Durante um jantar privado do Forum Club em West Palm Beach, na Flórida, o presidente Donald Trump afirmou que pretende assumir o controle de Cuba em um futuro próximo, logo após concluir suas ações prioritárias no Irã.
Em tom incisivo, o republicano sugeriu que a simples presença do porta-aviões USS Abraham Lincoln próximo à costa cubana seria suficiente para provocar a rendição imediata da ilha.
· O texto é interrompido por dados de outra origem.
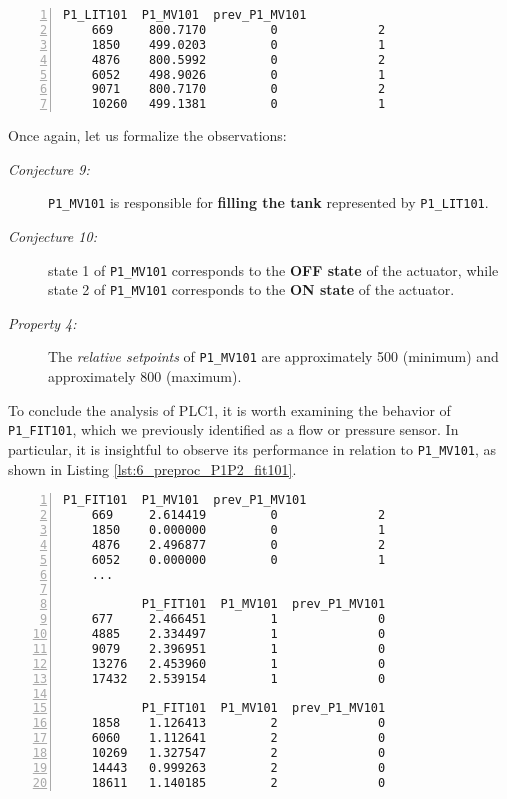 \begin{lstlisting}[language=bash, numbers=left, caption=\texttt{P1\_MV101} state changes and relative setpoints, label=lst:6_preproc_P1P2_mv101state]
	       P1_LIT101  P1_MV101  prev_P1_MV101
	669     800.7170         0              2
	1850    499.0203         0              1
	4876    800.5992         0              2
	6052    498.9026         0              1
	9071    800.7170         0              2
	10260   499.1381         0              1
\end{lstlisting}

\noindent Once again, let us formalize the observations:
\begin{description}
	\item[\colorbox{backcolourtext}{\normalfont\textit{Conjecture 9:}}] \texttt{P1\_MV101} is responsible for \textbf{filling the tank} represented by \texttt{P1\_LIT101}.
	
	\item[\colorbox{backcolourtext}{\normalfont\textit{Conjecture 10:}}] state 1 of \texttt{P1\_MV101} corresponds to the \textbf{OFF state} of the actuator, while state 2 of \texttt{P1\_MV101} corresponds to the \textbf{ON state} of the actuator.
	
	\item[\colorbox{backcolourtext}{\normalfont\textit{Property 4:}}] The \textit{relative setpoints} of \texttt{P1\_MV101} are approximately 500 (minimum) and approximately 800 (maximum).
\end{description}

To conclude the analysis of PLC1, it is worth examining the behavior of \texttt{P1\_FIT101}, which we previously identified as a flow or pressure sensor. In particular, it is insightful to observe its performance in relation to \texttt{P1\_MV101}, as shown in Listing \ref{lst:6_preproc_P1P2_fit101}.

\begin{lstlisting}[language=bash, numbers=left, caption=\texttt{P1\_FIT101} behavior, label=lst:6_preproc_P1P2_fit101]
	       P1_FIT101  P1_MV101  prev_P1_MV101
	669     2.614419         0              2
	1850    0.000000         0              1
	4876    2.496877         0              2
	6052    0.000000         0              1
	...
		
	       P1_FIT101  P1_MV101  prev_P1_MV101
	677     2.466451         1              0
	4885    2.334497         1              0
	9079    2.396951         1              0
	13276   2.453960         1              0
	17432   2.539154         1              0
	
	       P1_FIT101  P1_MV101  prev_P1_MV101
	1858    1.126413         2              0
	6060    1.112641         2              0
	10269   1.327547         2              0
	14443   0.999263         2              0
	18611   1.140185         2              0
\end{lstlisting}


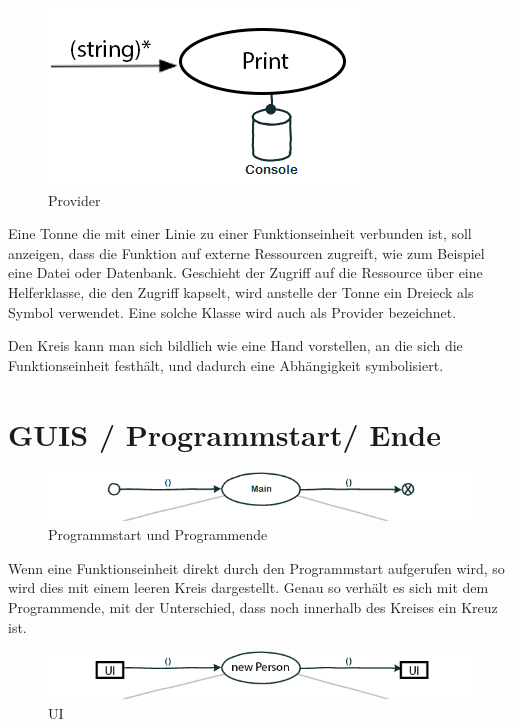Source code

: \begin{figure}[!htbp]
	\centering
		\includegraphics[width=.5\linewidth]{./img/diagramProvider.png}
	\caption{Provider}
\end{figure}



Eine Tonne die mit einer Linie zu einer Funktionseinheit verbunden ist, soll
anzeigen, dass die Funktion auf externe Ressourcen zugreift, wie zum
Beispiel eine Datei oder Datenbank. 
Geschieht der Zugriff auf die Ressource über eine Helferklasse, die den Zugriff
kapselt, wird anstelle der Tonne ein Dreieck als Symbol verwendet. Eine solche
Klasse wird auch als Provider bezeichnet. 

Den Kreis kann man sich bildlich wie eine Hand vorstellen, an die sich die
Funktionseinheit festhält, und dadurch eine Abhängigkeit symbolisiert.

\pagebreak

\section{GUIS / Programmstart/ Ende}

\begin{figure}[!htbp]
	\centering
		\includegraphics[width=.9\linewidth]{./img/diagramStartEnd.png}
	\caption{Programmstart und Programmende}
\end{figure}




Wenn eine Funktionseinheit direkt durch den Programmstart aufgerufen wird, so
wird dies mit einem leeren Kreis dargestellt. Genau so verhält es sich mit dem
Programmende, mit der Unterschied, dass noch innerhalb des Kreises ein Kreuz ist.

\begin{figure}[!htbp]
	\centering
		\includegraphics[width=.9\linewidth]{./img/diagramUI.png}
	\caption{UI}
\end{figure}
Essa retórica de força é acompanhada por um endurecimento prático das políticas de Washington, que recentemente redobrou as sanções econômicas contra Havana, visando paralisar pilares vitais como os setores de energia, mineração, defesa e serviços financeiros através do bloqueio de ativos de qualquer empresa que negocie com o governo cubano.
Complementando essa pressão, o secretário de Estado, Marco Rubio, reforçou a postura de intolerância do governo ao acusar Cuba de servir como base para serviços de inteligência de nações adversárias dos Estados Unidos.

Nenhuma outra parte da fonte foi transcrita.